Inactivation of Salmonella in tomato by combination treatment of high pressure and trans-cinnamaldeyde

Authors: ZHOU, SIYUAN - Southwest University; Sheen, Shiowshuh - Allen; ZHAO, GUOHUA - Southwest University; CHUANG, SHIHYU - National Taiwan University; HAN, LIN - Drexel University; Liu, Linshu

Submitted to: Food Control
Publication Type: Peer Reviewed Journal
Publication Acceptance Date: 6/20/2020
Publication Date: 6/23/2020
Publication URL: https://handle.nal.usda.gov/10113/7001073
Citation: Zhou, S., Sheen, S., Zhao, G., Chuang, S., Han, L., Liu, L.S. 2020. Inactivation of Salmonella in tomato by combination treatment of high pressure and trans-cinnamaldeyde. Food Control. https://doi.org/10.1016/j.foodcont.2020.107441.
DOI: https://doi.org/10.1016/j.foodcont.2020.107441

Interpretive Summary: Salmonella outbreaks associated with produce have become a major food safety concern. Within the past 15 years, more than 20 fresh produce associated with Salmonella outbreaks were recorded and over 600 illnesses (including death) were caused by Salmonella contamination on tomato according to the Centers for Disease Control and Prevention (CDC). This study provided an effective means to enhance the inactivation of Salmonella in tomatoes using high pressure processing (HPP) and trans-cinnamaldehyde (a food grade ingredient). A cell reduction of 99.9999% can be achieved at 200-250 MPa (1 MPa = 147 psi = 10 ATM) which also satisfies the FDA requirement for non-thermal food processing operation to meet microbial food safety concern. Inactivation models (linear and nonlinear) were also developed for HPP to predict the microbial cell reduction/inactivation. These models can be applied to food safety risk assessment.

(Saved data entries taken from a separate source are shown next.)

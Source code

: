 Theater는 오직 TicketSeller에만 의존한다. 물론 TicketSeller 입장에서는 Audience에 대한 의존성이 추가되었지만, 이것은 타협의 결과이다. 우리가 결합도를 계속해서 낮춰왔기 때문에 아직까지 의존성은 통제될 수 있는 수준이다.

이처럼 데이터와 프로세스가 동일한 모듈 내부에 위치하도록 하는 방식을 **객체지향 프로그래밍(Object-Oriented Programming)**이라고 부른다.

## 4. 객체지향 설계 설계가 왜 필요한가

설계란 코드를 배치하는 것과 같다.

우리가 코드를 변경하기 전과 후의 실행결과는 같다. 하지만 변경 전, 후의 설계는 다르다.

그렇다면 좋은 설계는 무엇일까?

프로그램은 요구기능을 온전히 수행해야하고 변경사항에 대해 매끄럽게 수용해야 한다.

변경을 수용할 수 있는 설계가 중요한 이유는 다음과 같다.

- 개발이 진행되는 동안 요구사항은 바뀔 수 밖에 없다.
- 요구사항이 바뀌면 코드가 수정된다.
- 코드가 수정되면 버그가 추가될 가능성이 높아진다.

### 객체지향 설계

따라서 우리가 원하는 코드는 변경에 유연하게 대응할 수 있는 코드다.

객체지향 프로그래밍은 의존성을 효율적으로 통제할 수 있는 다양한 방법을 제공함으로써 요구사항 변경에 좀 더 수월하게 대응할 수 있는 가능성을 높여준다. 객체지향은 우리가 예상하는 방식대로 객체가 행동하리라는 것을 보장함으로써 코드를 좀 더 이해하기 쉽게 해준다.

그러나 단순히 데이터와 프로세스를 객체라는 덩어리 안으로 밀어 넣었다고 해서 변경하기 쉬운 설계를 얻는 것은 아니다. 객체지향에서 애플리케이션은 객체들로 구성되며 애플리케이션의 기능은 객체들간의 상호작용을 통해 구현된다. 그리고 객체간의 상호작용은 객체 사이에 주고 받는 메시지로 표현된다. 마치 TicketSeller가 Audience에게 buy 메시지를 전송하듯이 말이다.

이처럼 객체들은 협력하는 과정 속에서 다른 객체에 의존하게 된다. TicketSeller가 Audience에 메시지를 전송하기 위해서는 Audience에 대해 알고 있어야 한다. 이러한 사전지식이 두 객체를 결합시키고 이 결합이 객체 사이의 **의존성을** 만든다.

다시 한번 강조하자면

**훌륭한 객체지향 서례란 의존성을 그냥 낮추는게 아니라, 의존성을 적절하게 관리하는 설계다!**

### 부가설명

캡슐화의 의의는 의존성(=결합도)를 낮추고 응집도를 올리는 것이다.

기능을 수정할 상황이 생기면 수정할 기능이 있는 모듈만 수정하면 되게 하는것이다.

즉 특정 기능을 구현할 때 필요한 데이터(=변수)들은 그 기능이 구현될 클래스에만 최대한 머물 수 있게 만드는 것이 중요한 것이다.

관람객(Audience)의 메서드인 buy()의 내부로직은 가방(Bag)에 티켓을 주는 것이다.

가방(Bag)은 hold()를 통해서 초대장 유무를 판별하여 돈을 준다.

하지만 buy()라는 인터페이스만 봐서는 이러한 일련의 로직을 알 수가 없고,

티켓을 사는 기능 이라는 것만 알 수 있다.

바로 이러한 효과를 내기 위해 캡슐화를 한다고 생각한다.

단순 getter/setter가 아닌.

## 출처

Technical Abstract: High pressure processing (HPP) is an effective non-thermal food operation means to reduce foodborne illness risks. Trans-cinnamaldehyde (TC) is a generally recognized as safe (GRAS) compound widely used in food applications for flavoring and recently found potential to enhance microbial inactivation with HPP. This research studied the effects of hydrostatic pressure level, operation time and TC concentration on Salmonella inactivation in tomato by using selective (XLT4 agar plates) and non-selective (Aerobic Petrifilms) media for microbial survival enumerations. We may be able to achieve more than 6 log inactivation of Salmonella if the parameters were properly selected. According to 4-Dimensional response surface plots, hydrostatic pressure played a major role in the inactivation. A synergistic inactivation effect between hydrostatic pressure and TC was observed, so the imposed pressure level and operation costs can be much reduced by the addition of TC. Linear and dimensionless non-linear regression models were developed from Central Composite Design for description and prediction of the inactivation effects. The model evaluation and validation results indicated good fittings between the experiment-observed values and predicted values from both types of models. The study provided useful information on the pathogen inactivation in the processing of tomato (and potentially other acidic fresh produce) by using HPP combined with TC.